Resume token missing in Kakfa-MongoDB source connector stream

1.5k Views Asked by At

I am using Confluent Platform v5.4, Mongo DB version 3.6 and Kafka Mongo DB connector. I have configured the Kafka Mongo DB source connector to push in data from Mongo DB to a Kafka topic as and when a new record gets created in Mongo DB Collection. I have configured my Kafka broker to keep the data log for 1 day which was earlier set to the default configuration of 7 days. Now my problem is, I repeatedly get errors like this in the Mongo DB logs -

2020-09-08T14:58:34.500+0000 I COMMAND  [conn66] command local.oplog.rs command: aggregate { aggregate: "topic_1", pipeline: [ { $changeStream: { fullDocument: "default", resumeAfter: { _data: BinData(0, 825F50DCCE00000008463C5F6964003C35363962633732642D386430352D343034622D616262362D64363632656136663464303000005A1004B31FA99AA5C141CB9EE9AA845877B80D04) } } } ], cursor: {}, $db: "ctc", $clusterTime: { clusterTime: Timestamp(1599577091, 6), signature: { hash: BinData(0, 6550821FD90928ABC3A2DFE066FC34E824A83762), keyId: 6847473605622628353 } }, lsid: { id: UUID("2a2e5878-4743-4e83-a4fd-eed68b5efe02") }, $readPreference: { mode: "primaryPreferred" } } planSummary: COLLSCAN exception: resume of change stream was not possible, as the resume token was not found. {_data: BinData(0, "825F579ACE00000008463C5F6964003C31313632333863352D316561612D343961652D613437632D30366263336131333436313900005A1004B31FA99AA5C141CB9EE9AA845877B80D04")} code:ChangeStreamFatalError numYields:8932 reslen:455 locks:{ Global: { acquireCount: { r: 17872 }, acquireWaitCount: { r: 97 }, timeAcquiringMicros: { r: 350686 } }, Database: { acquireCount: { r: 8936 } }, Collection: { acquireCount: { r: 1 } }, oplog: { acquireCount: { r: 8935 } } } protocol:op_msg 22198ms

I understand that between the Kafka topic and Mongo DB's Oplog, there is a resume token which is shared to keep the data stream up and running. But sometimes the Oplog is flushed out (as Oplog size can be only some percentage of the memory allotted to the Mongo DB) or the data corresponding to Kafka topic is deleted which leads to the rupture of the stream.

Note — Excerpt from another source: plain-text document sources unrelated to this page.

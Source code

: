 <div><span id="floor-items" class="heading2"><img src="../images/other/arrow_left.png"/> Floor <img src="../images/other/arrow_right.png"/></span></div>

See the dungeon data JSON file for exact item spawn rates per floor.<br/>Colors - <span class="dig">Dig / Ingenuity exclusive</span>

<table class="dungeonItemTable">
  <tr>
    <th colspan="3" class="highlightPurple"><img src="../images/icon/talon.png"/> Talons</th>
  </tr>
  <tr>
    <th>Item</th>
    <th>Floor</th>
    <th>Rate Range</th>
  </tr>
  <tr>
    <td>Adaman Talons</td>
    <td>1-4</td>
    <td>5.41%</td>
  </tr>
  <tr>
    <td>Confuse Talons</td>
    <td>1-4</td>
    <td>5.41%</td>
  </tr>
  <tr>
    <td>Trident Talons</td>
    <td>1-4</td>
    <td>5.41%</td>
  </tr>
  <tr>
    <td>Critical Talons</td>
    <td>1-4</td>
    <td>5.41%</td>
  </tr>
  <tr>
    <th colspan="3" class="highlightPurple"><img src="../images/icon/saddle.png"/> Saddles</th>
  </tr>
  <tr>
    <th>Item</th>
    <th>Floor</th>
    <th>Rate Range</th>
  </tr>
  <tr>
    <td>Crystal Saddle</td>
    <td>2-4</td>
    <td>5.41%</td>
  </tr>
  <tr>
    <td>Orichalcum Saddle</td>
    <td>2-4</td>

My question is- How can I avoid the stream breakage? how can I make sure that the resume token is always present in the Oplog and the Kafka topic? Is there any way in which I can manually fetch the resume token from where it is available and update the resume token at the place where it is missing?

2

There are 2 best solutions below

0
On

There has been a change made in 4.4-compatible drivers to deal with change stream resume token falling off the end of the oplog when there aren't any changes for a long time. The user side of this is described here for the Ruby driver; adapt to Java as necessary. The key is you need to use tryNext and read the resume token off the change stream rather than out of the returned change documents.

If you are doing all of the above you need to either:

  • Increase the oplog window and retain more of the oplog, or
  • Process the changes faster to stay within the oplog window.
0
On

A Long term solution would be to set heartbeats.
This would make your source connector update its resume token at regular intervals as well as when the contents of your source MongoDB namespace changes. See This Official MongoDB Page for more details. https://www.mongodb.com/docs/kafka-connector/current/troubleshooting/recover-from-invalid-resume-token/#prevention

For a quick connector fix (one time fix), setting the "offset.partition.name" attribute worked for me. Described in the above link too.